Patients diagnosed with advanced renal cell carcinoma (RCC), who have received prior treatment with anti-angiogenic agents, now have the option of being treated with cabozantinib (Cabometyx), following its FDA approval.

A small molecule inhibitor that binds c-Met and VEGFR2, cabozantinib was granted orphan drug designation in 2011. The first approval for the drug was a year later, for the treatment of a rare form of thyroid cancer, but the drug failed to improve outcomes in patients with prostate cancer.

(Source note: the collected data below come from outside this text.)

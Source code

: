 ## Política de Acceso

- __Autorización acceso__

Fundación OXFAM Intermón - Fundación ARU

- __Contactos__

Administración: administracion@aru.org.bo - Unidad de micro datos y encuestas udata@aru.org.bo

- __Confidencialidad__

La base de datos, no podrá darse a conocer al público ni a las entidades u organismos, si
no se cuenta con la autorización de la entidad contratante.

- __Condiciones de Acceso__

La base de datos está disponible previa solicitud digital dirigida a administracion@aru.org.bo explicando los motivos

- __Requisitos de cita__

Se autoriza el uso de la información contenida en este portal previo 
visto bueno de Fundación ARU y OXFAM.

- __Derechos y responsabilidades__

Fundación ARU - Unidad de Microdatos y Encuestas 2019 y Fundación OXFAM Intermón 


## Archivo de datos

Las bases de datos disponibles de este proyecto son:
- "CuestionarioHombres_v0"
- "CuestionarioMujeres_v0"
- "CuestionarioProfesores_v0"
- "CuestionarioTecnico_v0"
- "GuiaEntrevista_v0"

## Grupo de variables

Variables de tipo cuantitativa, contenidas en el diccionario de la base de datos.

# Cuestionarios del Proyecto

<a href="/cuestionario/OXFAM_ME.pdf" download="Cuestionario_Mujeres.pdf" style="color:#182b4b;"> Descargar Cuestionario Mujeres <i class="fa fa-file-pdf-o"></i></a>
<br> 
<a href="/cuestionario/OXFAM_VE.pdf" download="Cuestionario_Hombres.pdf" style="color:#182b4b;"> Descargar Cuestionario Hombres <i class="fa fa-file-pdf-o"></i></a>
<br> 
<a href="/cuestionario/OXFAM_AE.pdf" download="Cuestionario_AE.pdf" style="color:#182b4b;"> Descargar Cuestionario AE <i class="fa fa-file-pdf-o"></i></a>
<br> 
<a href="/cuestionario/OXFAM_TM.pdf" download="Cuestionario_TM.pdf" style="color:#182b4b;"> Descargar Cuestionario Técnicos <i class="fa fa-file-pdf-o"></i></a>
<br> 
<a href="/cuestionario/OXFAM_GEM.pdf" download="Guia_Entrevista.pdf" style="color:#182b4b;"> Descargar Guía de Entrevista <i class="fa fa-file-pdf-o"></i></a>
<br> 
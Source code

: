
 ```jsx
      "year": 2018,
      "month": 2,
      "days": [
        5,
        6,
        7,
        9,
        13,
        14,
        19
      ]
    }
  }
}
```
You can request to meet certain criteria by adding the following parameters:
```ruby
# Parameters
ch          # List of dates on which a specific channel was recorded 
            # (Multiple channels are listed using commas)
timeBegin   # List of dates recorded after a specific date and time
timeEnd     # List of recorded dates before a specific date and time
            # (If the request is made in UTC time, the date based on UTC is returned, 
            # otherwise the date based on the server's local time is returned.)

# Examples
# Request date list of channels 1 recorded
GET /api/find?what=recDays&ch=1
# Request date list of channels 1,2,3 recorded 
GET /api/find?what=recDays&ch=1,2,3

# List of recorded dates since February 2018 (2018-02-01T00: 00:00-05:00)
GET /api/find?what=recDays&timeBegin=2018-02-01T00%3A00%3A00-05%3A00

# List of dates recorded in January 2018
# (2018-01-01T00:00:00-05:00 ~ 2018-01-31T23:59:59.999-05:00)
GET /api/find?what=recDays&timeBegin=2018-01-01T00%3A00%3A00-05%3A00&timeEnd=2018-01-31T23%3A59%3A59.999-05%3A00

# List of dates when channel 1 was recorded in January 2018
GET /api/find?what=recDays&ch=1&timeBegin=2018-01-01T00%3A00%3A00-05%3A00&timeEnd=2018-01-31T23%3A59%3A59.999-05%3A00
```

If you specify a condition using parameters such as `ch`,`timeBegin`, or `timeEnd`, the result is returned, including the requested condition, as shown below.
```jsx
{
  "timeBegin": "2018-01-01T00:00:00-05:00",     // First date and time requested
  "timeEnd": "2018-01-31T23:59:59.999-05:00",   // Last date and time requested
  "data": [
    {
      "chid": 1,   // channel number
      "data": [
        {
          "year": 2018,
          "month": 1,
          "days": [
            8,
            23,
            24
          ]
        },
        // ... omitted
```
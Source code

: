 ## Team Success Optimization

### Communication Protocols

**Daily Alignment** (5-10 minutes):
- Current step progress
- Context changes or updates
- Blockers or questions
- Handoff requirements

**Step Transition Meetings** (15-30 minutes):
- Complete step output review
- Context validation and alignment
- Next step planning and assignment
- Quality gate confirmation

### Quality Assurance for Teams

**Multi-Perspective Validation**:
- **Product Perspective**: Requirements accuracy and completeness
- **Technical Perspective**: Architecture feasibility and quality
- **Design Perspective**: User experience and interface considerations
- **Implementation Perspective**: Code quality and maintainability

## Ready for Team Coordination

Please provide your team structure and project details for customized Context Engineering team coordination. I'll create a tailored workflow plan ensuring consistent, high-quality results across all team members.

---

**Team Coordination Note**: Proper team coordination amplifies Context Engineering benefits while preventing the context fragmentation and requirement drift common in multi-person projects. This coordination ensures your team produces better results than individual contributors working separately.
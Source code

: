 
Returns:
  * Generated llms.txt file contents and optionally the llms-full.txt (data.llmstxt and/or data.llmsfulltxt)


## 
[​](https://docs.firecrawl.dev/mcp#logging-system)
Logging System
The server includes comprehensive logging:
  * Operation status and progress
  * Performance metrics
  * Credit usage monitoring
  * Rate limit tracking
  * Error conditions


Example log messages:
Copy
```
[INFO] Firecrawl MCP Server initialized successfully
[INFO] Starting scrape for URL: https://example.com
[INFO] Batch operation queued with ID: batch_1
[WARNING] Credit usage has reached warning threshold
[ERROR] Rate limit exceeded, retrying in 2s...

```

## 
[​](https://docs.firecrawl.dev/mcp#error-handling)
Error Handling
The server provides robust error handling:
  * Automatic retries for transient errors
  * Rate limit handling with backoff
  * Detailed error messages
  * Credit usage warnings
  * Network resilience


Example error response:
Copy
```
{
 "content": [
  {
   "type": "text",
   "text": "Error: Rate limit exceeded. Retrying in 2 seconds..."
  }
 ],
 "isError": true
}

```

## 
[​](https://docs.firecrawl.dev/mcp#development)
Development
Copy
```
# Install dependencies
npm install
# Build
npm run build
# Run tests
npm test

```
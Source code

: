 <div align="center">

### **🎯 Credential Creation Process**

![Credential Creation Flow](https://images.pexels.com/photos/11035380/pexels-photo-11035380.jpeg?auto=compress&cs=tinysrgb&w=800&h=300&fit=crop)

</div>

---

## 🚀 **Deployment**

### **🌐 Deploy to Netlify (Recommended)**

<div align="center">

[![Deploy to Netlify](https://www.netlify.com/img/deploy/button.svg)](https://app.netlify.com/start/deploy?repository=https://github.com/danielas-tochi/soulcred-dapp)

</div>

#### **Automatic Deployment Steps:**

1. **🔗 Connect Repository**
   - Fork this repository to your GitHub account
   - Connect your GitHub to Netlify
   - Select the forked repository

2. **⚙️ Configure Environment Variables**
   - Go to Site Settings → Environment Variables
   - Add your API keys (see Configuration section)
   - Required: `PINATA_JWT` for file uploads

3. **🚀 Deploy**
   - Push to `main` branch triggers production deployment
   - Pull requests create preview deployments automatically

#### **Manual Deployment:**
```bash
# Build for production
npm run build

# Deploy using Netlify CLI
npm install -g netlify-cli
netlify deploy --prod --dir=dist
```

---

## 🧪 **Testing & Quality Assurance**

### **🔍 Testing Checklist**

Today’s approval follows the results of the phase 3 METEOR trial that met its primary endpoint of progression-free survival (PFS) in 330 patients diagnosed with advanced RCC. The randomized controlled trial compared cabozantinib with the standard of care therapy, everolimus, which is currently used as second-line for RCC. Cabozantinib treatment resulted in a 42% reduction in the rate of disease progression or death compared with everolimus. Further, a significant advantage in PFS was observed with cabozantinib (7.4 months) compared with everolimus (3.8 months) (HR, 0.58; 95% CI 0.45-0.74, P<.0001).

Most importantly, and significant to today’s approval, was recent data that proved a survival advantage of cabozantinib: median overall survival in the intent-to-treat population was 21.4 months, compared with 16.5 months for patients treated with everolimus (HR, 0.66; 95% CI, 0.53-0.83; P = .0003).

“With today’s announcement, patients with previously treated advanced kidney cancer now have a new option, the first and only approved product demonstrated to help patients live longer while also delaying the progression of their cancer,” said Michael M. Morrissey, PhD, president and CEO of Exelixis, the company that has developed cabozantinib, in a press release. “We are proud to bring new hope to this community, who are looking for more therapies that can help extend lives. Exelixis is committed to making Cabometyx available to patients in need within the next couple weeks.”

Most common adverse events (AEs) associated with the drug include diarrhea, fatigue, nausea, decreased appetite, palmar-plantar erythrodysesthesia syndrome, hypertension, vomiting, weight decreased, and constipation. Serious AEs were reported in 40% of patients, the most common being abdominal pain, pleural effusion, diarrhea, and nausea.